*** Listed entries Section Begins ***

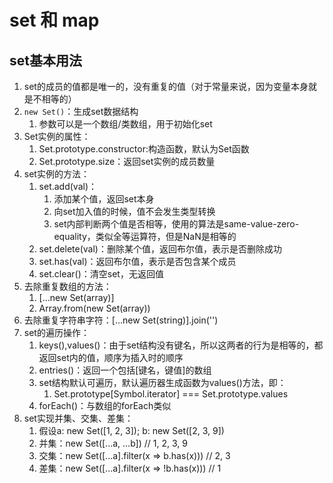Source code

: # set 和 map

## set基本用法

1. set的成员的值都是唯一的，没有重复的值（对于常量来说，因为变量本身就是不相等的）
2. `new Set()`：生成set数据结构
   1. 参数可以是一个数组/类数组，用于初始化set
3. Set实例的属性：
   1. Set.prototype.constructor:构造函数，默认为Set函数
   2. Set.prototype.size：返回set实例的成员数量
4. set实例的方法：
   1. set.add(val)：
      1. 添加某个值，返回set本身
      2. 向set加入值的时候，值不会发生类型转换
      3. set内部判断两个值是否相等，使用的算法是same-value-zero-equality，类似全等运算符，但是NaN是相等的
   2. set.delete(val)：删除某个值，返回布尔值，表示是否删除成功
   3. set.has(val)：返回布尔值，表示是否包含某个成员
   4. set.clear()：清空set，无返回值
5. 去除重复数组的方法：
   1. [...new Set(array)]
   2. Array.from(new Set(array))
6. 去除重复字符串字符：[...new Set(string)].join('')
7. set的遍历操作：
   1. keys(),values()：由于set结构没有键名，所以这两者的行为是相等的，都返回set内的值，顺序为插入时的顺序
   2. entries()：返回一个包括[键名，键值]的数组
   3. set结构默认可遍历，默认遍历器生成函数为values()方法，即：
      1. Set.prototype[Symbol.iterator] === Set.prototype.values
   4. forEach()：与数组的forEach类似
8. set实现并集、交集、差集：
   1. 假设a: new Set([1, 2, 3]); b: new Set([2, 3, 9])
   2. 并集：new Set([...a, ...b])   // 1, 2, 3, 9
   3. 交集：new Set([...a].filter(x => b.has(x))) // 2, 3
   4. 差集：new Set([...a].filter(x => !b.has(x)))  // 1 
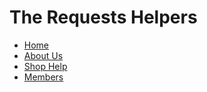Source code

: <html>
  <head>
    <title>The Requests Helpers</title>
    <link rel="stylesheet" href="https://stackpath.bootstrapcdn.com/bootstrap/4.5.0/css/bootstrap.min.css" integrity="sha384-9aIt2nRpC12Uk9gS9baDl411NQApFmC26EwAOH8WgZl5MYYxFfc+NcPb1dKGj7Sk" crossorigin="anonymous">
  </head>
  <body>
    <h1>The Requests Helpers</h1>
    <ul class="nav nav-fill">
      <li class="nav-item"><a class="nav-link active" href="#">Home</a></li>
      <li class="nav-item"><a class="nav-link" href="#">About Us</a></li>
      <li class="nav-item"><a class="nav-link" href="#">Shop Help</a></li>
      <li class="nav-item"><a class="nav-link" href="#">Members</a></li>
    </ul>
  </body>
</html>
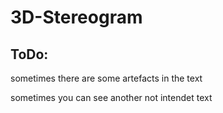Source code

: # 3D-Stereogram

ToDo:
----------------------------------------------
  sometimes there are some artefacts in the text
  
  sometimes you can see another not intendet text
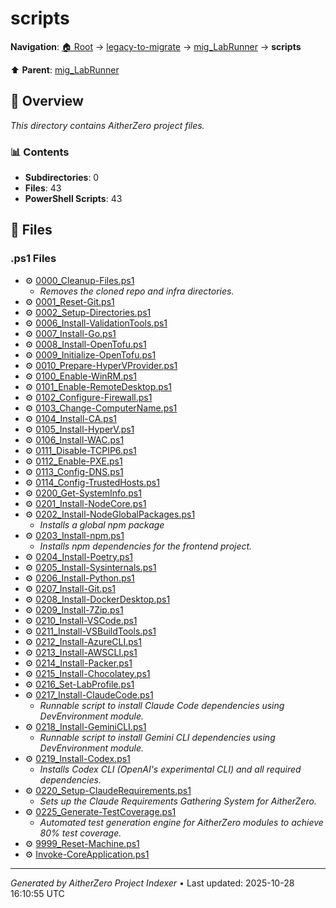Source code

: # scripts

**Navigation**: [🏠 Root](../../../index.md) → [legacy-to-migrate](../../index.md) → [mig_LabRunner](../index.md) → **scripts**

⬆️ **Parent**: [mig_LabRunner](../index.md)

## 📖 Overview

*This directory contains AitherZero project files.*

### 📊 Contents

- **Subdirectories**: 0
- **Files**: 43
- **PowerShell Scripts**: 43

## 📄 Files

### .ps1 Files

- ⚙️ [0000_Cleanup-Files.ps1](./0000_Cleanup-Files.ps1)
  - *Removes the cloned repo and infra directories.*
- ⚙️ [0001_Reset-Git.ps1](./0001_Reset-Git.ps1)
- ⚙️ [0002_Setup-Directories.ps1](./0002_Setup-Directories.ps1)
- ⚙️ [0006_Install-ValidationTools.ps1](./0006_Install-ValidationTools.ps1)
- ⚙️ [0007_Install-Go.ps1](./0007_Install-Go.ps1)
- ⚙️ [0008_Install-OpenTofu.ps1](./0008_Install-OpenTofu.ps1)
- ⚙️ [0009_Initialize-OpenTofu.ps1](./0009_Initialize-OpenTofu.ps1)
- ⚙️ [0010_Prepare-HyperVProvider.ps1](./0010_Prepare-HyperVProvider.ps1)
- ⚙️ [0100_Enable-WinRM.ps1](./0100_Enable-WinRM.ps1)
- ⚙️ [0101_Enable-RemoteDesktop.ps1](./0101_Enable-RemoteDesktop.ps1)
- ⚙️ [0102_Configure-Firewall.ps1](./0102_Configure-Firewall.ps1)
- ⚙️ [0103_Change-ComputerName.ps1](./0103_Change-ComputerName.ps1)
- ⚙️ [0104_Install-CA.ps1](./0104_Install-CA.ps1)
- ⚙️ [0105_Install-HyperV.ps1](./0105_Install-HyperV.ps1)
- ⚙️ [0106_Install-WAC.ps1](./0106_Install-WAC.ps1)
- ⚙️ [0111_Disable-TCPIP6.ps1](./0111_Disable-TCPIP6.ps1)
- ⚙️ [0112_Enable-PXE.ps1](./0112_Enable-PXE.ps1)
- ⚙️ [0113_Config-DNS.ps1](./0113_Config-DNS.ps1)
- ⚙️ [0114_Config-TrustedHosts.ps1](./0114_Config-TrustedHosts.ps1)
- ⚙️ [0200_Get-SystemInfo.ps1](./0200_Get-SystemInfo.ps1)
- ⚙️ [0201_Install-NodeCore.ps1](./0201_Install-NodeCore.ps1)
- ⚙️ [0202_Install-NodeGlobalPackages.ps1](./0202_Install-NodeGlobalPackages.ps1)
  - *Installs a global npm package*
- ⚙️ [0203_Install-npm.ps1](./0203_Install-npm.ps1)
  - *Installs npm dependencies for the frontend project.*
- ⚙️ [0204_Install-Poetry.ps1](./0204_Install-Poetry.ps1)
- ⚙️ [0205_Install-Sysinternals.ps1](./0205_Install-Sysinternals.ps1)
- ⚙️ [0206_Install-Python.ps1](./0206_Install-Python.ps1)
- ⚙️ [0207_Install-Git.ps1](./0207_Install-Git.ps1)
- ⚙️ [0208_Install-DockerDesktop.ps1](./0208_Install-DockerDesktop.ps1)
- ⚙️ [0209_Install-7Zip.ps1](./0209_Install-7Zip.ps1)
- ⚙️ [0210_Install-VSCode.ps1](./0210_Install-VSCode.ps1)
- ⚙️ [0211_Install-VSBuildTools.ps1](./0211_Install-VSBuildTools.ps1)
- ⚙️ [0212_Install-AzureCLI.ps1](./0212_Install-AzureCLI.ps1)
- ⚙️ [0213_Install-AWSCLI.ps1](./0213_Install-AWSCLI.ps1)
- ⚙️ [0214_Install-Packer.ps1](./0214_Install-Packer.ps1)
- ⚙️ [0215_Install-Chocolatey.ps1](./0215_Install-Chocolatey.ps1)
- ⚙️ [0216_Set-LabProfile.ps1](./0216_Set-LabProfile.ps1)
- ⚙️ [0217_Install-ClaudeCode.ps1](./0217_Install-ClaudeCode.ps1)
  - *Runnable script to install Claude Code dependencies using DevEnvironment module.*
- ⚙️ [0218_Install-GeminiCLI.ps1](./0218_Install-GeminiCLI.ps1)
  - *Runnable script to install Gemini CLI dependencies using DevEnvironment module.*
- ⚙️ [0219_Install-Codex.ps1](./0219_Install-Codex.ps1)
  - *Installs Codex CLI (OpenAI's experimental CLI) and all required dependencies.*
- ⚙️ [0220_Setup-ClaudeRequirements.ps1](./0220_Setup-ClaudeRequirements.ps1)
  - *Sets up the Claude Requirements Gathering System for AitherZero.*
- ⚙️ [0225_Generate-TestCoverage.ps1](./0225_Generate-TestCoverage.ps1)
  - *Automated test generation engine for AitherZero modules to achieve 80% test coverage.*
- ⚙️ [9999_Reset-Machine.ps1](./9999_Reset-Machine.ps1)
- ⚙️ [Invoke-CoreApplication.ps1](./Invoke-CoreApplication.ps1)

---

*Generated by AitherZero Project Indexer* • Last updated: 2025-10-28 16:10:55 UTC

*** Listed entries Section Ends ***

● Task requirements: Each entry above must be duplicated precisely; none of the pictures may be included.

● Result of this task:
Source code

: # set 和 map

## set基本用法

1. set的成员的值都是唯一的，没有重复的值（对于常量来说，因为变量本身就是不相等的）
2. `new Set()`：生成set数据结构
   1. 参数可以是一个数组/类数组，用于初始化set
3. Set实例的属性：
   1. Set.prototype.constructor:构造函数，默认为Set函数
   2. Set.prototype.size：返回set实例的成员数量
4. set实例的方法：
   1. set.add(val)：
      1. 添加某个值，返回set本身
      2. 向set加入值的时候，值不会发生类型转换
      3. set内部判断两个值是否相等，使用的算法是same-value-zero-equality，类似全等运算符，但是NaN是相等的
   2. set.delete(val)：删除某个值，返回布尔值，表示是否删除成功
   3. set.has(val)：返回布尔值，表示是否包含某个成员
   4. set.clear()：清空set，无返回值
5. 去除重复数组的方法：
   1. [...new Set(array)]
   2. Array.from(new Set(array))
6. 去除重复字符串字符：[...new Set(string)].join('')
7. set的遍历操作：
   1. keys(),values()：由于set结构没有键名，所以这两者的行为是相等的，都返回set内的值，顺序为插入时的顺序
   2. entries()：返回一个包括[键名，键值]的数组
   3. set结构默认可遍历，默认遍历器生成函数为values()方法，即：
      1. Set.prototype[Symbol.iterator] === Set.prototype.values
   4. forEach()：与数组的forEach类似
8. set实现并集、交集、差集：
   1. 假设a: new Set([1, 2, 3]); b: new Set([2, 3, 9])
   2. 并集：new Set([...a, ...b])   // 1, 2, 3, 9
   3. 交集：new Set([...a].filter(x => b.has(x))) // 2, 3
   4. 差集：new Set([...a].filter(x => !b.has(x)))  // 1 
Source code

: <html>
  <head>
    <title>The Requests Helpers</title>
    <link rel="stylesheet" href="https://stackpath.bootstrapcdn.com/bootstrap/4.5.0/css/bootstrap.min.css" integrity="sha384-9aIt2nRpC12Uk9gS9baDl411NQApFmC26EwAOH8WgZl5MYYxFfc+NcPb1dKGj7Sk" crossorigin="anonymous">
  </head>
  <body>
    <h1>The Requests Helpers</h1>
    <ul class="nav nav-fill">
      <li class="nav-item"><a class="nav-link active" href="#">Home</a></li>
      <li class="nav-item"><a class="nav-link" href="#">About Us</a></li>
      <li class="nav-item"><a class="nav-link" href="#">Shop Help</a></li>
      <li class="nav-item"><a class="nav-link" href="#">Members</a></li>
    </ul>
  </body>
</html>
Source code

: # 3D-Stereogram

ToDo:
----------------------------------------------
  sometimes there are some artefacts in the text
  
  sometimes you can see another not intendet text
Source code

: # scripts

**Navigation**: [🏠 Root](../../../index.md) → [legacy-to-migrate](../../index.md) → [mig_LabRunner](../index.md) → **scripts**

⬆️ **Parent**: [mig_LabRunner](../index.md)

## 📖 Overview

*This directory contains AitherZero project files.*

### 📊 Contents

- **Subdirectories**: 0
- **Files**: 43
- **PowerShell Scripts**: 43

## 📄 Files

### .ps1 Files

- ⚙️ [0000_Cleanup-Files.ps1](./0000_Cleanup-Files.ps1)
  - *Removes the cloned repo and infra directories.*
- ⚙️ [0001_Reset-Git.ps1](./0001_Reset-Git.ps1)
- ⚙️ [0002_Setup-Directories.ps1](./0002_Setup-Directories.ps1)
- ⚙️ [0006_Install-ValidationTools.ps1](./0006_Install-ValidationTools.ps1)
- ⚙️ [0007_Install-Go.ps1](./0007_Install-Go.ps1)
- ⚙️ [0008_Install-OpenTofu.ps1](./0008_Install-OpenTofu.ps1)
- ⚙️ [0009_Initialize-OpenTofu.ps1](./0009_Initialize-OpenTofu.ps1)
- ⚙️ [0010_Prepare-HyperVProvider.ps1](./0010_Prepare-HyperVProvider.ps1)
- ⚙️ [0100_Enable-WinRM.ps1](./0100_Enable-WinRM.ps1)
- ⚙️ [0101_Enable-RemoteDesktop.ps1](./0101_Enable-RemoteDesktop.ps1)
- ⚙️ [0102_Configure-Firewall.ps1](./0102_Configure-Firewall.ps1)
- ⚙️ [0103_Change-ComputerName.ps1](./0103_Change-ComputerName.ps1)
- ⚙️ [0104_Install-CA.ps1](./0104_Install-CA.ps1)
- ⚙️ [0105_Install-HyperV.ps1](./0105_Install-HyperV.ps1)
- ⚙️ [0106_Install-WAC.ps1](./0106_Install-WAC.ps1)
- ⚙️ [0111_Disable-TCPIP6.ps1](./0111_Disable-TCPIP6.ps1)
- ⚙️ [0112_Enable-PXE.ps1](./0112_Enable-PXE.ps1)
- ⚙️ [0113_Config-DNS.ps1](./0113_Config-DNS.ps1)
- ⚙️ [0114_Config-TrustedHosts.ps1](./0114_Config-TrustedHosts.ps1)
- ⚙️ [0200_Get-SystemInfo.ps1](./0200_Get-SystemInfo.ps1)
- ⚙️ [0201_Install-NodeCore.ps1](./0201_Install-NodeCore.ps1)
- ⚙️ [0202_Install-NodeGlobalPackages.ps1](./0202_Install-NodeGlobalPackages.ps1)
  - *Installs a global npm package*
- ⚙️ [0203_Install-npm.ps1](./0203_Install-npm.ps1)
  - *Installs npm dependencies for the frontend project.*
- ⚙️ [0204_Install-Poetry.ps1](./0204_Install-Poetry.ps1)
- ⚙️ [0205_Install-Sysinternals.ps1](./0205_Install-Sysinternals.ps1)
- ⚙️ [0206_Install-Python.ps1](./0206_Install-Python.ps1)
- ⚙️ [0207_Install-Git.ps1](./0207_Install-Git.ps1)
- ⚙️ [0208_Install-DockerDesktop.ps1](./0208_Install-DockerDesktop.ps1)
- ⚙️ [0209_Install-7Zip.ps1](./0209_Install-7Zip.ps1)
- ⚙️ [0210_Install-VSCode.ps1](./0210_Install-VSCode.ps1)
- ⚙️ [0211_Install-VSBuildTools.ps1](./0211_Install-VSBuildTools.ps1)
- ⚙️ [0212_Install-AzureCLI.ps1](./0212_Install-AzureCLI.ps1)
- ⚙️ [0213_Install-AWSCLI.ps1](./0213_Install-AWSCLI.ps1)
- ⚙️ [0214_Install-Packer.ps1](./0214_Install-Packer.ps1)
- ⚙️ [0215_Install-Chocolatey.ps1](./0215_Install-Chocolatey.ps1)
- ⚙️ [0216_Set-LabProfile.ps1](./0216_Set-LabProfile.ps1)
- ⚙️ [0217_Install-ClaudeCode.ps1](./0217_Install-ClaudeCode.ps1)
  - *Runnable script to install Claude Code dependencies using DevEnvironment module.*
- ⚙️ [0218_Install-GeminiCLI.ps1](./0218_Install-GeminiCLI.ps1)
  - *Runnable script to install Gemini CLI dependencies using DevEnvironment module.*
- ⚙️ [0219_Install-Codex.ps1](./0219_Install-Codex.ps1)
  - *Installs Codex CLI (OpenAI's experimental CLI) and all required dependencies.*
- ⚙️ [0220_Setup-ClaudeRequirements.ps1](./0220_Setup-ClaudeRequirements.ps1)
  - *Sets up the Claude Requirements Gathering System for AitherZero.*
- ⚙️ [0225_Generate-TestCoverage.ps1](./0225_Generate-TestCoverage.ps1)
  - *Automated test generation engine for AitherZero modules to achieve 80% test coverage.*
- ⚙️ [9999_Reset-Machine.ps1](./9999_Reset-Machine.ps1)
- ⚙️ [Invoke-CoreApplication.ps1](./Invoke-CoreApplication.ps1)

---

*Generated by AitherZero Project Indexer* • Last updated: 2025-10-28 16:10:55 UTC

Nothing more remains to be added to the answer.